Le travail d’un chef opérateur a-t-il donc réellement changé entre l’utilisation massive et unique de la pellicule et l’avènement du numérique ?

Oui, non… la réponse n’est pas binaire, mais pousse à se poser la véritable question qui est : « la place de l’auteur au sein d’une œuvre cinématographique n’est-elle pas de plus en plus réduite ? ». Comme peuvent le dire de grands chefs opérateurs tels que Vittorio STORARO, le numérique a du bon et représente le progrès.
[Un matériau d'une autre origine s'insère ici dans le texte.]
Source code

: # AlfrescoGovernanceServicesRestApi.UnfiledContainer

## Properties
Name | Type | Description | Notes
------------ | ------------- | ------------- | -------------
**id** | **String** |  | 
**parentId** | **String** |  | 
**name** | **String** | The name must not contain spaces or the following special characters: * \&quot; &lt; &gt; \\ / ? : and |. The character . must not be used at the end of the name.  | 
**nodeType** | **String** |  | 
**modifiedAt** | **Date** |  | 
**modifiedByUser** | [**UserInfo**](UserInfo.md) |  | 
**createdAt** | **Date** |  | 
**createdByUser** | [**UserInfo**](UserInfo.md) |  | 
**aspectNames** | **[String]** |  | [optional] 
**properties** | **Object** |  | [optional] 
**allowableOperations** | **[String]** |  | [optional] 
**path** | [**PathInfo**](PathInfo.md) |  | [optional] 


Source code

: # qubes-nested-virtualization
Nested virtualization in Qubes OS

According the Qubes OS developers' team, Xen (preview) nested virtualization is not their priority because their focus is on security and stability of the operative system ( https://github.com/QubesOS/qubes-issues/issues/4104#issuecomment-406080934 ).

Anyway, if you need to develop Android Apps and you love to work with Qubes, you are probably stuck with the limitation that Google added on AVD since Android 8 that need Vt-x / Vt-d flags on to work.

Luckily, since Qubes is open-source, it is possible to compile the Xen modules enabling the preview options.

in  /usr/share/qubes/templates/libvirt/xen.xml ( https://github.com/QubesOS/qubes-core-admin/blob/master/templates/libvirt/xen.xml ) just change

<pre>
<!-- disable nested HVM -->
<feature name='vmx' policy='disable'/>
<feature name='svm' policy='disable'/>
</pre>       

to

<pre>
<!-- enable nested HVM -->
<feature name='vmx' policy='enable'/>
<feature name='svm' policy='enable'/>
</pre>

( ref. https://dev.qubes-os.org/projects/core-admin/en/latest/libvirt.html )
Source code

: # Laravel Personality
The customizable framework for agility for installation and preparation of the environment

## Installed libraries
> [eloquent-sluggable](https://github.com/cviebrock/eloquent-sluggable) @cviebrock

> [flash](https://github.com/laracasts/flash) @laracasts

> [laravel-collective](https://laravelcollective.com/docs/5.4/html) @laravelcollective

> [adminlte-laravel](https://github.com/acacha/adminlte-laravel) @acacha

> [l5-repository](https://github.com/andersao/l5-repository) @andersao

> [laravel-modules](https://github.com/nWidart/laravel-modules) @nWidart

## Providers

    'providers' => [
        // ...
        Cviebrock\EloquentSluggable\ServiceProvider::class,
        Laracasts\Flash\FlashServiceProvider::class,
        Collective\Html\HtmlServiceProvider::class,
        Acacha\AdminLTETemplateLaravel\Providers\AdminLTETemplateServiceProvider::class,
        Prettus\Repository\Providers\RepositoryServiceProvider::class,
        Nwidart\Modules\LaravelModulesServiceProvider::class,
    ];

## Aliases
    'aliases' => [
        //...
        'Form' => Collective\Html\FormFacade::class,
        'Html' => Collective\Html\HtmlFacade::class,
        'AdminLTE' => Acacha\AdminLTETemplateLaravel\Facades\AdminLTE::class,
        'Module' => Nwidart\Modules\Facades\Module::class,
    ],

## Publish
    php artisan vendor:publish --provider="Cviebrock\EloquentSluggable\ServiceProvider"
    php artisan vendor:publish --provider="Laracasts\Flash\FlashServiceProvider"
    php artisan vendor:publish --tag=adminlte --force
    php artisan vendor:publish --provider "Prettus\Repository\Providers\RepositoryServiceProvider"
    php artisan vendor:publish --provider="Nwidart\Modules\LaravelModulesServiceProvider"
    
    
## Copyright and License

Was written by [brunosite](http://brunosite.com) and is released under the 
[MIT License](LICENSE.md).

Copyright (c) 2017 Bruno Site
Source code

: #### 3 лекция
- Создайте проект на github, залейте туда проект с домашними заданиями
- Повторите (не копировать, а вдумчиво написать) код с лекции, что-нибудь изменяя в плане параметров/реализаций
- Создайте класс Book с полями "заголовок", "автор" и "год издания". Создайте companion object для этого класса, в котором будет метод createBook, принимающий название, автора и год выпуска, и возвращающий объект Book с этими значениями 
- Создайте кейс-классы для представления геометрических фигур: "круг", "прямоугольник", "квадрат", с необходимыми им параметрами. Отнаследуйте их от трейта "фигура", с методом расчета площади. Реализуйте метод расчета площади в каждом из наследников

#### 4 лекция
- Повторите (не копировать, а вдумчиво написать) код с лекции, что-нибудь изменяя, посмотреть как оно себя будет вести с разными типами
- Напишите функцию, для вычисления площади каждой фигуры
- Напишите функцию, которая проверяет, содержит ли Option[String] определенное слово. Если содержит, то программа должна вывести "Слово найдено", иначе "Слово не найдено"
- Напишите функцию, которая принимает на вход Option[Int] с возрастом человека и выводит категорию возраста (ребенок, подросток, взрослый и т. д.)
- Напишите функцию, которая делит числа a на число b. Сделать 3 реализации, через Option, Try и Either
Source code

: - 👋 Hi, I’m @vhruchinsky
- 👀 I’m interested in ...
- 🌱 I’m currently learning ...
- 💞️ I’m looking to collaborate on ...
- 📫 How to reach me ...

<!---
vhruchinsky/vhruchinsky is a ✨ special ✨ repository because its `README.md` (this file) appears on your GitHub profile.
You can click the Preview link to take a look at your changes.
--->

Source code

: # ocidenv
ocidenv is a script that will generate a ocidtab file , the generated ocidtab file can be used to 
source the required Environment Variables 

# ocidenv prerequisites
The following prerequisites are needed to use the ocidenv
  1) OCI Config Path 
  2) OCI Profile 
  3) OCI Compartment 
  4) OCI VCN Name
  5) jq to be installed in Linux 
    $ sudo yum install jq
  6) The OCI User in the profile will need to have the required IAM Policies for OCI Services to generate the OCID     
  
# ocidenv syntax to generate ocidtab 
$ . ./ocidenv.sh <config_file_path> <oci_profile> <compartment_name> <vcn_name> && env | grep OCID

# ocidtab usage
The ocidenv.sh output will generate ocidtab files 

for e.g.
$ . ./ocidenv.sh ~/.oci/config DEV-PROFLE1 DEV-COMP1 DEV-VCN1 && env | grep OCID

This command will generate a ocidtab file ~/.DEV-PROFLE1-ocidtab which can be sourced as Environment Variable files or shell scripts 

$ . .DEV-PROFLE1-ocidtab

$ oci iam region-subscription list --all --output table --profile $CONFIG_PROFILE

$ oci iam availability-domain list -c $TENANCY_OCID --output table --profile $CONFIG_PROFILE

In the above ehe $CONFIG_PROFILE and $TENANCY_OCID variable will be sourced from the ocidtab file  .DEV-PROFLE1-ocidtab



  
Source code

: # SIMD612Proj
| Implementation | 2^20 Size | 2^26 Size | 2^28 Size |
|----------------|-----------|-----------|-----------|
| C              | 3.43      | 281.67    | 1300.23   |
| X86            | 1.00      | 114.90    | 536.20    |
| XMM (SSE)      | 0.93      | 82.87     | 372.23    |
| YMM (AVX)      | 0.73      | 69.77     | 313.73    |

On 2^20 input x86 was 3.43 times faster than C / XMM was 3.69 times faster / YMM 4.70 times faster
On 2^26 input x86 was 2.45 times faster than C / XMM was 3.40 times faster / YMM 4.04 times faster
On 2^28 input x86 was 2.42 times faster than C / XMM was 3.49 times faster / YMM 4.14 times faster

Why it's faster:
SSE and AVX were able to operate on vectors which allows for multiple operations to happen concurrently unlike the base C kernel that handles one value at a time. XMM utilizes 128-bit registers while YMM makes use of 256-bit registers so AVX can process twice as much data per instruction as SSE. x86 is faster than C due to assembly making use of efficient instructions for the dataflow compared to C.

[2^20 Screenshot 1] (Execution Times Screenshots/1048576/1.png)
De plus, se faisant de plus en plus rare, la pellicule est un support qui coûte de plus en plus cher et qui est de moins en moins à la portée de tous. Le numérique n’aura jamais l’authenticité de la pellicule et les contraintes qui faisait et font encore son charme, mais il permet de : visualiser à même le tournage, le rendu final d’une image avec des moniteurs qui la renvoie avec un pré-étalonnage ; modifier à distance certaines options des caméras tel que le diaphragme… permet tout simplement de faire ce que l’on souhaite ou presque. Les nouvelles caméras (Alexa 65 et Sony F65) s’approchent du rendu 35 mm et poussent les chefs opérateurs qui ont de véritables visions d’auteurs, à tourner en numérique, quitte à délaisser ce qui leur a été leur outil premier. Sur les projets à faible coût, le numérique permet de belles choses, faire de beaux films avec de belles images, une belle direction artistique… Certains cinéastes vont jusqu’à utiliser le numérique et la pellicule sur un même projet afin d’avoir les qualités des deux formats. Ce qui tue le travail du chef opérateur et la vision d’auteur que peut avoir ce dernier, est finalement l’industrie cinématographique elle-même et la manière dont-elle se sert de cet outil qui permet de faire tout et n’importe quoi pour faire n’importe quoi. Faire du cinéma populaire, grand spectacle et familiale qui va pousser les limites de ces nouvelles technologies, au détriment de la vision d’auteur du chef opérateur qui n’aura pas le choix du matériel, de la disposition des lumières… Il faut uniformiser, suivre ce qui devient les nouvelles normes.